* [What the task requires]:
Print the lines in the listing below that fall between the line with "behaviors. Moreover, if" and the line with "Our focus on", those two lines included, exactly as they stand and with nothing else.

* [Input records]:
++++

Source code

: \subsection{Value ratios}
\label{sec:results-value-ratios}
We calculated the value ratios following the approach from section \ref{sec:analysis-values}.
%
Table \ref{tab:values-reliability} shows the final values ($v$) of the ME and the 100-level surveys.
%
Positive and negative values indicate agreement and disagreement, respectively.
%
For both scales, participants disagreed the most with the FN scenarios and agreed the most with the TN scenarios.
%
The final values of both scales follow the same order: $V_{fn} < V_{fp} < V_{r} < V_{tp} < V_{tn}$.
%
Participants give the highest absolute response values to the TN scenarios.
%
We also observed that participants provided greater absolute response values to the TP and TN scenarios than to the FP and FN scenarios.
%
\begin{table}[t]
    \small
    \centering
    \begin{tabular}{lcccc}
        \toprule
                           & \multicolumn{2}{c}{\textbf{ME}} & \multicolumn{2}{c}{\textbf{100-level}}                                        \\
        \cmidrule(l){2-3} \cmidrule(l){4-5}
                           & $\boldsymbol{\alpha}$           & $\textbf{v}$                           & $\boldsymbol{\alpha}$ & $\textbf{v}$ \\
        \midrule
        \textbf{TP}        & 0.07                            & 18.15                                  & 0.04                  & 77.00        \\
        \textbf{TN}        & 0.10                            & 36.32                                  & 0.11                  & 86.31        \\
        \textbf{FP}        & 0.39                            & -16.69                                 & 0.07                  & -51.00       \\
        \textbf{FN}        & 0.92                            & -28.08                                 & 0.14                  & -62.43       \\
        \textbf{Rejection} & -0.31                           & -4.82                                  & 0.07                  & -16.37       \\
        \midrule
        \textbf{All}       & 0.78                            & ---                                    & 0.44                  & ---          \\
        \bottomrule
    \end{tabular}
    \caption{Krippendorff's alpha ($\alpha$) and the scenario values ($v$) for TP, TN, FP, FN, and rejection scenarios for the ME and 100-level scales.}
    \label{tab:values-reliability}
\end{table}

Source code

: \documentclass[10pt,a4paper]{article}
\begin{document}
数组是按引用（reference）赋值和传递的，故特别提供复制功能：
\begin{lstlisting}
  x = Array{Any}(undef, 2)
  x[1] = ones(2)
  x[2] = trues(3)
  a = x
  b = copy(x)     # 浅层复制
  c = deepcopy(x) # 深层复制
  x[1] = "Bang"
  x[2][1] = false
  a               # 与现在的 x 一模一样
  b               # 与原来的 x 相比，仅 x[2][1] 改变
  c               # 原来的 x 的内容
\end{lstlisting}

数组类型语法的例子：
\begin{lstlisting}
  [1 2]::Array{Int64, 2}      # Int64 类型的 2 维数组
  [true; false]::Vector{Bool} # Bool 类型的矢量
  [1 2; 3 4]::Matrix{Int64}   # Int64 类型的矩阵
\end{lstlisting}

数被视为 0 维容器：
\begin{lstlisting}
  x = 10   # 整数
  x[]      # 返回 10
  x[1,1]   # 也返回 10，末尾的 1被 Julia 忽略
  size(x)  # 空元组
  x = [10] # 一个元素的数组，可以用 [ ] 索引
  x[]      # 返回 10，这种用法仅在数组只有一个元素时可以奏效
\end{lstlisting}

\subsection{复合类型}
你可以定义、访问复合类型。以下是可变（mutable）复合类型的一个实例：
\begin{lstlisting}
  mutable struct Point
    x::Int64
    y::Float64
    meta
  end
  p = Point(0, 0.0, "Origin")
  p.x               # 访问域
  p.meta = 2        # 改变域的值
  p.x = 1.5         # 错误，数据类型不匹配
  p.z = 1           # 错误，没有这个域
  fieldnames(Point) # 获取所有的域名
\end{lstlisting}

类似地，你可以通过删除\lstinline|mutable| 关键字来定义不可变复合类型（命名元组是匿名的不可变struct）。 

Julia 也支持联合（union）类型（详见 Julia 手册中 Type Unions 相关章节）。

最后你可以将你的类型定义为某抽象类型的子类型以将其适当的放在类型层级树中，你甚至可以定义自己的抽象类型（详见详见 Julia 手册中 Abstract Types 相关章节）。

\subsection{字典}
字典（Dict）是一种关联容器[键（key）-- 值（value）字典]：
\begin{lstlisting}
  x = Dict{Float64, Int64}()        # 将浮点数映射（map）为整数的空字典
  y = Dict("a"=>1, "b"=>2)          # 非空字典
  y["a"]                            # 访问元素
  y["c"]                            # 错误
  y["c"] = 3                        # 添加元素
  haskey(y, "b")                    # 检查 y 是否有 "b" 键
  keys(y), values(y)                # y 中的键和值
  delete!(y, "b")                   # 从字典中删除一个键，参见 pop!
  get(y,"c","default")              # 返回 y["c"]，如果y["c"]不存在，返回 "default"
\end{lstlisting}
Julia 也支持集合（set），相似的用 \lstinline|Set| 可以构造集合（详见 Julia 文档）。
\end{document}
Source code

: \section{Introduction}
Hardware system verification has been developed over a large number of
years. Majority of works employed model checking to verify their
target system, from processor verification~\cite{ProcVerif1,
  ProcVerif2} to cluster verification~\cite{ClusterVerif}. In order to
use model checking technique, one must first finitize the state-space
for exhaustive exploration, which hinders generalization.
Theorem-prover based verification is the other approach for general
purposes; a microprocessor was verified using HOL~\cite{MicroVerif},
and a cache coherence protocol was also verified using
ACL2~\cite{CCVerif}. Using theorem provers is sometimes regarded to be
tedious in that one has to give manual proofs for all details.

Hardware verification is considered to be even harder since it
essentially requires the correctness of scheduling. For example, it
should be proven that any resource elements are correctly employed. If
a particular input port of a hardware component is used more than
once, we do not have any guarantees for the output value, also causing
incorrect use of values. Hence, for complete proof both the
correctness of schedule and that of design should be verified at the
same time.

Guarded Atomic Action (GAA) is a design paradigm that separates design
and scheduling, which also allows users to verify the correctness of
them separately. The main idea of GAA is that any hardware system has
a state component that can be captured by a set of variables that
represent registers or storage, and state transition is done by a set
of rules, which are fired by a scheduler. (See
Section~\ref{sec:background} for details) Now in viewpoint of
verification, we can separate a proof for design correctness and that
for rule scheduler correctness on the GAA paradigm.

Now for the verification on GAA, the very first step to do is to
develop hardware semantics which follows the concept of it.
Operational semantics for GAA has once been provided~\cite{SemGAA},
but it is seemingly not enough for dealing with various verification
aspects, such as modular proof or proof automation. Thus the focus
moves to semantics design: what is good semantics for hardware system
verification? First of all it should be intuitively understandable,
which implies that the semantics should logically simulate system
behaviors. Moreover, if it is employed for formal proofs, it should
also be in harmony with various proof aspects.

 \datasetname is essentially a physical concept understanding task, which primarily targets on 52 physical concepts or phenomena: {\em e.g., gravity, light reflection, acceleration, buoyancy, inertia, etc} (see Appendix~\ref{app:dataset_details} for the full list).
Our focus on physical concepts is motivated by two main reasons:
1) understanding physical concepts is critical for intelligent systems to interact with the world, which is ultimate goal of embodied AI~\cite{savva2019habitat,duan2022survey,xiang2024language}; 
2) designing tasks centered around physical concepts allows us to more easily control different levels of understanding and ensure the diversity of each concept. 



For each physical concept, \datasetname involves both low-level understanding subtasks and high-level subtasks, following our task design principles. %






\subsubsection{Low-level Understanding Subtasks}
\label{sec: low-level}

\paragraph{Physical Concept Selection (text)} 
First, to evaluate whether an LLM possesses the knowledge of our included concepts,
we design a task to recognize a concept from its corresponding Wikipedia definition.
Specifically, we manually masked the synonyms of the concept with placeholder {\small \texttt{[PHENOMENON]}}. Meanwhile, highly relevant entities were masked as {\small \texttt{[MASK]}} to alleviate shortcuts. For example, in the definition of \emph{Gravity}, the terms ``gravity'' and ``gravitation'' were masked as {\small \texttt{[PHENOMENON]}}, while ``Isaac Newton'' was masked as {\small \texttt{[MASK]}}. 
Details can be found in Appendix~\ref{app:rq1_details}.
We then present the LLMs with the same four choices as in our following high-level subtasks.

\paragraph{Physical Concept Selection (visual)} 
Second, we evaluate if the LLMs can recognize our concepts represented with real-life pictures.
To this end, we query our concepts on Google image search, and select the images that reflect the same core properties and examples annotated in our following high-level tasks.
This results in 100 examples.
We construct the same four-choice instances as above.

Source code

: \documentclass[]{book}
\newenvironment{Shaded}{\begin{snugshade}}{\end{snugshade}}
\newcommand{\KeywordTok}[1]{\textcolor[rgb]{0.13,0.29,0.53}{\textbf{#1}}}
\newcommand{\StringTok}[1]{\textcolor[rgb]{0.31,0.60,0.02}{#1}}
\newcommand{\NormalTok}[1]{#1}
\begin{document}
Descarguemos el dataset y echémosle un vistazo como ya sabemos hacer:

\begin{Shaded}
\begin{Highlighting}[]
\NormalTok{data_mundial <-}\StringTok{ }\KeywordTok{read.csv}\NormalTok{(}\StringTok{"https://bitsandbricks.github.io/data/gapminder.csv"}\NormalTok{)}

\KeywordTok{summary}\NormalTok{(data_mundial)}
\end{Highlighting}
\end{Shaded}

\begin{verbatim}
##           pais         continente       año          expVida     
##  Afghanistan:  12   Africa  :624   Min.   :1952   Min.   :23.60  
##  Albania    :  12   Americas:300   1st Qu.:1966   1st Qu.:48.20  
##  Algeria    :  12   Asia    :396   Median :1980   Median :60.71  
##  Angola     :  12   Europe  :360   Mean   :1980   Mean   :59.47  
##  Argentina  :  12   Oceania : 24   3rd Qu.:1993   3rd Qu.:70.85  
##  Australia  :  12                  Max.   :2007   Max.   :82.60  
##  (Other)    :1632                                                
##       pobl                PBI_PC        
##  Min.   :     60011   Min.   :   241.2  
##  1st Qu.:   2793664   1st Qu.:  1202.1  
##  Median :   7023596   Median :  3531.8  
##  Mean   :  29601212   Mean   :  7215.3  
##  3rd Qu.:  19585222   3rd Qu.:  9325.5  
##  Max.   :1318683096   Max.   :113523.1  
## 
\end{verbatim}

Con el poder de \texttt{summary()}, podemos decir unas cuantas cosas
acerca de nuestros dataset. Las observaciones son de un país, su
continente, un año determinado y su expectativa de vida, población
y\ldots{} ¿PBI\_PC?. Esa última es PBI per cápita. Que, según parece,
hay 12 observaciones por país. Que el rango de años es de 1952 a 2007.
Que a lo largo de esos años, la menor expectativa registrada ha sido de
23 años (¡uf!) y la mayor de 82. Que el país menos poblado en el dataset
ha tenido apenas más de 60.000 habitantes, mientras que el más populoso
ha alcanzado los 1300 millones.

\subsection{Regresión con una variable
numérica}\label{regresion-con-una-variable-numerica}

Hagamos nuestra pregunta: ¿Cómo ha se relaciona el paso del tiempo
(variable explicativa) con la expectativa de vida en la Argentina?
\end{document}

++++

* [Worked solution]:
behaviors. Moreover, if it is employed for formal proofs, it should
also be in harmony with various proof aspects.

 \datasetname is essentially a physical concept understanding task, which primarily targets on 52 physical concepts or phenomena: {\em e.g., gravity, light reflection, acceleration, buoyancy, inertia, etc} (see Appendix~\ref{app:dataset_details} for the full list).
Our focus on physical concepts is motivated by two main reasons:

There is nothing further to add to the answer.